Monday, February 5, 2018

I’m Gonna Call You Keith

So, I have just finished this amazing movie ‘Keith’. Well, I finished it at 4 AM last night so I wasn’t able to write after the movie ended as I needed my sleep. So, what about this movie? Please don’t read this if you haven’t watch the movie, I’m thinking of writing some spoilers here. And trust me, the movie is beyond amazing.
So, why Keith? Actually, the character Keith reminds me a lot of you. Keith was like so mysterious, full of secrets, never really let anyone pierce into him or his life, full of theories and ideas, pretends that he was dumb but actually a genius, and didn’t truly show his emotion. Just like you. Or maybe the old you, if you have changed, or grew up.
He played roleplay randomly, just like you used to. He just did everything and anything that crossed his mind, and just had fun. He would give this amazing quotes and theories, well, you know what you used to be like, right. You would always have theories of everything, and was like the most genius person I’ve ever met. I don’t know if you really was observing everything or just simply talking garbage (I wanted to write sh*t but it won’t be appropriate). Then you would give amazing advises and quotes, and I would just be wowed by it. How can a twelve years old boy (until fifteen I think) be so matured and cool and amazing? Keith said that he’d just want to drive his yellow truck that he loved so much and doesn’t think much of his future. Well, you always wanted to be a postman because you don’t like to work in cramped office, you wanted to work outdoors with the breeze, while riding your motorcycle. Well, at least you have a dream of your own, no matter how bizarre and nonsense it is, you just don't care, or don't want to care.
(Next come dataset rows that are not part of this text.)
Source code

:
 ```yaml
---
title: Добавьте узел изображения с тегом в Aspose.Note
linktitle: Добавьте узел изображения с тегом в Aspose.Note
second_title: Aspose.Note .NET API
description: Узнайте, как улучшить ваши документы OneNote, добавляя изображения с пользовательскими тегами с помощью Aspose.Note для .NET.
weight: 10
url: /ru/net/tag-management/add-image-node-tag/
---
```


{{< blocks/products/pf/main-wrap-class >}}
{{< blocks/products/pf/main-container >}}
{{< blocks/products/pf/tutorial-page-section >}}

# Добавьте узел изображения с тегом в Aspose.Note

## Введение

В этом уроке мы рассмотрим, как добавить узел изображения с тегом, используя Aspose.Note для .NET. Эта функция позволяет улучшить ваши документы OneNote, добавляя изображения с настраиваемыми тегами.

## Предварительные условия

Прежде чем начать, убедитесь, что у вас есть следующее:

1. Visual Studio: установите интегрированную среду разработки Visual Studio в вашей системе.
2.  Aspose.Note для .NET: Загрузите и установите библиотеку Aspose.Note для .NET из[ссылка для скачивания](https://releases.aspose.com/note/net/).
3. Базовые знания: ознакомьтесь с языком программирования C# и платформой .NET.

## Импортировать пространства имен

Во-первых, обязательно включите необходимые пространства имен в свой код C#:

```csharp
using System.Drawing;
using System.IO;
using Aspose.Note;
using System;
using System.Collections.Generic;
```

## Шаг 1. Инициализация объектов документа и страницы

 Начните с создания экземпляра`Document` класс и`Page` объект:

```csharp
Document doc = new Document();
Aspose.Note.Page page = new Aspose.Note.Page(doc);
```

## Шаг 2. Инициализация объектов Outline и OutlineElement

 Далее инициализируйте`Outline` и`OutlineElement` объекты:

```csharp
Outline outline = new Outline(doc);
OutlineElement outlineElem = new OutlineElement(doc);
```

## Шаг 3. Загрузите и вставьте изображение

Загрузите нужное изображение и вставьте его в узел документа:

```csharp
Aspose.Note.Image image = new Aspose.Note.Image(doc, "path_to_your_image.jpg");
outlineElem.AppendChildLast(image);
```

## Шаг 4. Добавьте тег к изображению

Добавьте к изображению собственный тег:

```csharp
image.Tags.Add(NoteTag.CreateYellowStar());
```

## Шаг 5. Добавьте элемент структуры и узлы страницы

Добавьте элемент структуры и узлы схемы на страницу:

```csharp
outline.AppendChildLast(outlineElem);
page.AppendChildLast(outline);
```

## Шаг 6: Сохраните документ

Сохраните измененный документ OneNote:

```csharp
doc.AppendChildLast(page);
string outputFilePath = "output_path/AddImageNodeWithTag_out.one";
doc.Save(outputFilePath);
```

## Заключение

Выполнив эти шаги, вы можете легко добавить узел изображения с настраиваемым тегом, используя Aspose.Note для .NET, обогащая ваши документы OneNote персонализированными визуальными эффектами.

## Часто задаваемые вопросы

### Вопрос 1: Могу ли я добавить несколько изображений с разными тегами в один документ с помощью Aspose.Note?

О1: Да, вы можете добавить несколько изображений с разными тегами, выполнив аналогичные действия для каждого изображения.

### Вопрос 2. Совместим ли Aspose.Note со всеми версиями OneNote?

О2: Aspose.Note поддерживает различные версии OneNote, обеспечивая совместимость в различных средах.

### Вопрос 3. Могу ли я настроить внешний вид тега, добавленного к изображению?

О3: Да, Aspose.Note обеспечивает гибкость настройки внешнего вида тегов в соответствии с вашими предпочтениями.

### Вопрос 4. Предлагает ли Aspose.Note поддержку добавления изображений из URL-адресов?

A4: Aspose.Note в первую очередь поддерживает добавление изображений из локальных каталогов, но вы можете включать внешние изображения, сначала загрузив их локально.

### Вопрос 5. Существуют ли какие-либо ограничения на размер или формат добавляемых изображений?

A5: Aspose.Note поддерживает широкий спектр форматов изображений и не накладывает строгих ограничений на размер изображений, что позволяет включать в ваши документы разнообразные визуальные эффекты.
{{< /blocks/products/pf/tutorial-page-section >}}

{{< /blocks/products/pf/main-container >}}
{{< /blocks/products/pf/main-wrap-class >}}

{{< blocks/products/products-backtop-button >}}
Keith and you always had everything planned that only you guys know. Nobody can really figure out what's going on inside the head of yours. And then you would just do it, as you pleased. You guys don't really give presents, instead, you guys gave meanings and feelings. Keith gave a part of his truck engine for Natalie to just assemble and figure it out herself. While you, you gave things like sim card, bread clip, and poem. I'm sure there's some more but I just couldn't really remember. So if you asked me what I wanted for birthday or anything, I wouldn't ask for materials but I would ask for meanings and feelings. Because that is you. Both of you have so many secrets, so mysterious like nobody should know what’s deep inside you guys. Keith’s big secret was that he had cancer and was dying. I don’t know what your big secret is but at least you don’t have cancer, I hope.
I had so many things to write yesterday but I can’t think of anything today that I feel like this writing is really bad. But one thing I really want you to know, that you’re amazing and I’m glad I met you. I’ve been idolized you ever since I knew you, until now actually. You’re just, different. No matter how many people I’ve met in my life, nobody can be compared to you. You’re simply just amazing. Trust me, you’re the most amazing person I’ve ever met and I hope you still have those in you. Well, you still give me good advises, you still have those theories, and you still talks garbage so yeah, probably you’re still the same.

"We're here in a yellow truck a road ahead of us and nothing but opportunities" - Keith

Saturday, February 3, 2018

Just Another Scribble


Hey. You know, I’ve been thinking of something that I really want to do. At first, I wasn’t really sure of the road I’m taking, like, do I really want to be in medical field? Do I really like science? Do I really want to work in a hospital? Well, actually, yeah, that was like my ultimate dream since I was like eleven. But I have this fear of bloods and wounds so I prefer not to be a doctor though I used to think that I’m good enough and capable of being a doctor. So here I am, choosing a career path of a pharmacist. It wasn’t so bad, well, it’s really exhausting and sometimes I feel like this is too tough for me but overall, I kindda enjoying it.

But what do I really enjoy? Writing. I don’t know since when but I really enjoy writing. So that’s why this blog never really dies. I haven’t updated much since I don’t really have the time lately. But I really enjoy writing. Not the fiction type or novel stuffs, just writing. I like the sound that it makes everytime I clicked on the keyboard. I like to just imagine things and sometimes (well most of the time actually) I talked to myself pretending like I’m talking to someone. And I like it when I write whatever that comes to my mind. Like, just scribbling around my feelings.

Should I start on a travel blog? Since I travel a lot. But I’m not really the type of person who writes on something solid. I just like to write what’s on my mind at the time and let it flow, like now. So I don’t know if this is ever going to be a career though my father will give his full support if I wanted to be a writer. But I just don’t have the courage and confidence in myself. I don’t think I’m good enough. So I’m just gonna write as a hobby. Since I’m in movie mode this semester break (I’ve been watching like, four movies each day), I might want to write more.

Ps; just finished watching a movie about a writer, so yeah, that triggered me to write. I really want to write on depression next but the feeling hasn’t come yet (finished watching The Art of Getting By, It’s Kindda Funny Story, and According to Greta which all are about depression and they’re really good)

So, I’m either be writing about it or not.

I don’t know if anybody ever read this, but tbh, I read it. I love my writing. And I really want to remember this a few years later. So, gonna let it jeojang in here.